Oddly like having one of your best friends turn up drunk to a dinner party.
Wildly amusing, frequently incoherent, and more or less embarrassing depending on how close you're sat and how well you know them.
That doesn't mean it's a bad film - just odd - and one that you may love far more than you'll like.
It's the most polished Monty Python film ever made. And at times resembles school revues where nervous teenagers triumph over familiar material that's way beyond them.
Hey! We're doing Vogon Poetry! Yar! It's Magrathea! Look, towel joke! Aren't we funny! Bosworth Mi's got some brewskies in his study.
But perhaps the shambolic desperation of the whole thing is appropriate. After all, the original radio show was performed by baffled actors in cupboards reading lines slipped under a door by a frantic Douglas Adams.
The TV version was made by a director so obsessed by special effects that he left the cast to recreate their original radio performances (which was fine if they'd been in the original).
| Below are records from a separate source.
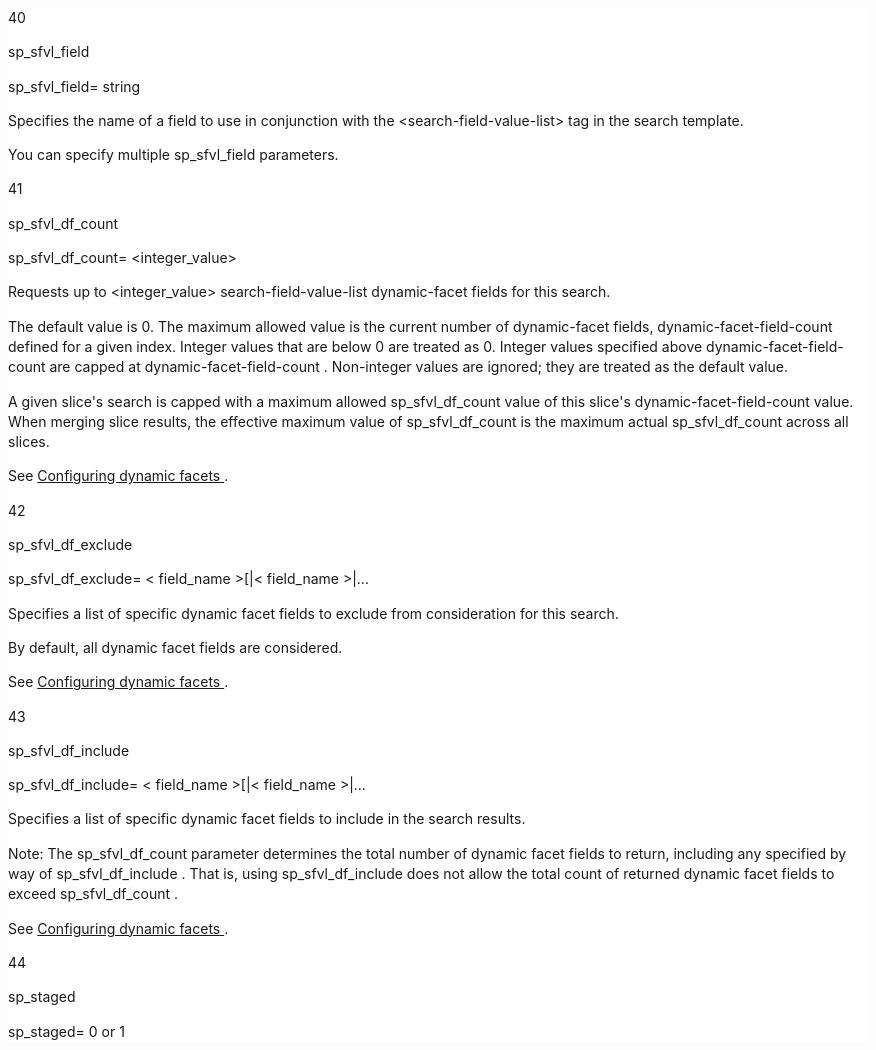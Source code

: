    <td colname="col1"> <p>40 </p> </td> 
   <td colname="col2"> <p>sp_sfvl_field </p> </td> 
   <td colname="col03"> <p> </p> </td> 
   <td colname="col3"> <p> <span class="codeph"> sp_sfvl_field= string </span> </p> </td> 
   <td colname="col4"> <p>Specifies the name of a field to use in conjunction with the <span class="codeph"> &lt;search-field-value-list&gt; </span> tag in the search template. </p> <p>You can specify multiple <span class="codeph"> sp_sfvl_field </span> parameters. </p> </td> 
  </tr> 
  <tr> 
   <td colname="col1"> <p>41 </p> </td> 
   <td colname="col2"> <p> sp_sfvl_df_count </p> </td> 
   <td colname="col03"> <p> </p> </td> 
   <td colname="col3"> <p> <span class="codeph"> sp_sfvl_df_count= <span class="varname"> &lt;integer_value&gt; </span> </span> </p> </td> 
   <td colname="col4"> <p> 
     <!--NEW 2/2/2014-->Requests up to <span class="codeph"> <span class="varname"> &lt;integer_value&gt; </span> </span> <span class="codeph"> search-field-value-list </span> dynamic-facet fields for this search. </p> <p>The default value is 0. The maximum allowed value is the current number of dynamic-facet fields, dynamic-facet-field-count defined for a given index. Integer values that are below 0 are treated as 0. Integer values specified above <span class="codeph"> dynamic-facet-field-count </span> are capped at <span class="codeph"> dynamic-facet-field-count </span>. Non-integer values are ignored; they are treated as the default value. </p> <p>A given slice's search is capped with a maximum allowed <span class="codeph"> sp_sfvl_df_count </span> value of this slice's <span class="codeph"> dynamic-facet-field-count </span> value. When merging slice results, the effective maximum value of <span class="codeph"> sp_sfvl_df_count </span> is the maximum actual <span class="codeph"> sp_sfvl_df_count </span> across all slices. </p> <p>See <a href="../c-about-design-menu/c-about-dynamic-facets.md#task_D17F484130E448258100BAC1EEC53F39" format="dita" scope="local"> Configuring dynamic facets </a>. </p> </td> 
  </tr> 
  <tr> 
   <td colname="col1"> <p>42 </p> </td> 
   <td colname="col2"> <p> sp_sfvl_df_exclude </p> </td> 
   <td colname="col03"> <p> </p> </td> 
   <td colname="col3"> <p> </p> <p> <span class="codeph"> sp_sfvl_df_exclude= &lt; <span class="varname"> field_name </span>&gt;[|&lt; <span class="varname"> field_name </span> </span>&gt;|... </p> </td> 
   <td colname="col4"> <p> Specifies a list of specific dynamic facet fields to exclude from consideration for this search. </p> <p>By default, all dynamic facet fields are considered. </p> <p>See <a href="../c-about-design-menu/c-about-dynamic-facets.md#task_D17F484130E448258100BAC1EEC53F39" format="dita" scope="local"> Configuring dynamic facets </a>. </p> </td> 
  </tr> 
  <tr> 
   <td colname="col1"> <p>43 </p> </td> 
   <td colname="col2"> <p> sp_sfvl_df_include </p> </td> 
   <td colname="col03"> <p> </p> </td> 
   <td colname="col3"> <p> </p> <p> <span class="codeph"> sp_sfvl_df_include= &lt; <span class="varname"> field_name </span>&gt;[|&lt; <span class="varname"> field_name </span> </span>&gt;|... </p> </td> 
   <td colname="col4"> <p> Specifies a list of specific dynamic facet fields to include in the search results. </p> <p> <p>Note:  The <span class="codeph"> sp_sfvl_df_count </span> parameter determines the total number of dynamic facet fields to return, including any specified by way of <span class="codeph"> sp_sfvl_df_include </span>. That is, using <span class="codeph"> sp_sfvl_df_include </span> does not allow the total count of returned dynamic facet fields to exceed <span class="codeph"> sp_sfvl_df_count </span>. </p> </p> <p>See <a href="../c-about-design-menu/c-about-dynamic-facets.md#task_D17F484130E448258100BAC1EEC53F39" format="dita" scope="local"> Configuring dynamic facets </a>. </p> </td> 
  </tr> 
  <tr> 
   <td colname="col1"> <p>44 </p> </td> 
   <td colname="col2"> <p>sp_staged </p> </td> 
   <td colname="col03"> <p> </p> </td> 
   <td colname="col3"> <p> <span class="codeph"> sp_staged= 0 or 1 </span> </p> </td>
So, it's fitting we get a film that's all fingers and thumbs and brilliance. Some actors are pitch perfect, some neither understand their lines nor care how they say them (dear Sam Rockwell, you've got two mouths and can't use either), and some are vaguely bored (Helen Mirren, obviously filing her nails throughout).
It's visuals are stunning and refreshingly un-CG (even when they are). It's a warm-hearted blend of Fifth Element, Terry Gilliam and Star Wars... but, unlike Star Wars, you never feel you're being cynically exploited by a cold-hearted machine - just slightly let down by a very good friend.